Classes: Fridays from 16:30 to 20:30 in Alicante University (Spanish time).
BIBLIOGRAPHY AND REFERENCES:
– Series STORIES OF HOUSES (http://storiesofhouses.blogspot.com.es/)
– Ettore Sottsass. Video Interviews Alessi. 2008.
– Five Obstructions. Film by Lars von Tier and Jørgen Leth, 2003.
– Teddy house by Andrés Jaque. http://andresjaque.net/wordpress/proyectos/teddy-house-coruxo/
– Cedric Price: The Fun Palace.
– Koolhaas Houselife. Film by I. Beka & L. Lemoine.
Collaborative work between students of Carleton University (Ottawa, CANADA) and University of Alicante (SPAIN)
BUILDING EMOTIONS
http://buildingemotionsinarchitecture.blogspot.ca
CONTENT:
If the first part of the year, RE-READING STORIES OF HOUSES, can be understood as a “theoretical” course, this second part is pure “production”. We will focus on executing the previously studied concepts into built architecture spaces, under the heading, BUILDING EMOTIONS.

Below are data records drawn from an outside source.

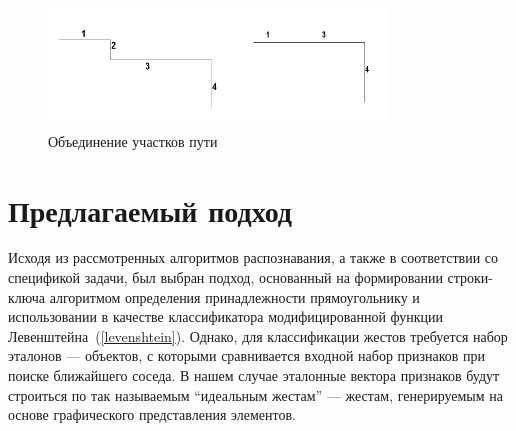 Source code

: \documentclass[a5paper]{article}
\begin{document}
\begin{figure} [ht]
  \begin{center}
    \includegraphics[width=0.8\textwidth, bb=0 0 500 200]{04-qt.png}
    \caption{Объединение участков пути}
    \label{qt}
  \end{center}
\end{figure}

\section{Предлагаемый подход}
\label{rectAlgorithm}
Исходя из рассмотренных алгоритмов распознавания, а также в соответствии со спецификой задачи, был выбран подход, основанный на формировании строки-ключа алгоритмом определения принадлежности прямоугольнику и использовании в качестве классификатора модифицированной функции Левенштейна~(\ref{levenshtein}). Однако, для классификации жестов требуется набор эталонов --- объектов, с которыми сравнивается входной набор признаков при поиске ближайшего соседа. В нашем случае эталонные вектора признаков будут строиться по так называемым ``идеальным жестам'' --- жестам, генерируемым на основе графического представления элементов. 
\end{document}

In its annual report, the Spanish College of Architects announced the following reality: “Since 2007, the profession has reduced its volume of work more than 95%”. Such a brutal decrease obliges the professional collective to question its role. The College concludes its report by claiming: “We must recover our professional, social and personal dignity.”
At this point, the first question that came to mind was: How do you define the dignity of the professional? The report never aroused this question, and let alone any possible answer.
Undoubtedly, architects, builders, manufacturers of building materials and even requirements imposed by building regulations, have more techniques than ever. Thus, what is missing is not knowledge of technology. The “lost dignity” lies in the origin of our profession: Through history we have been able to differentiate architecture from any other construction for its added value, that is, emotions.
METHOD:
Every Friday evening we will finish the week with the celebration of an event, both in Ottawa and Alicante. The students will build an installation generated from the emotional qualities of our homes. By means of recreating different possible activities of social character taken place in the dwellings, we will produce 5 architectures:
Area to Relax / G1
Area to Dine / G2
Area to Converse / G3
Area to Welcome / G4
Area of Dreams / G5
The members of each group will not only design the event itself but, most importantly, they will go beyond it to generate architecture. All the events/installations will start keeping in mind an exceptional guest: Prof. Roger Connah in Ottawa and Prof. Paco Mejías in Alicante. Being such a different environments, the groups require adopting the building techniques that are specific to the local sites. Therefore each group will have to draw the same project accordingly.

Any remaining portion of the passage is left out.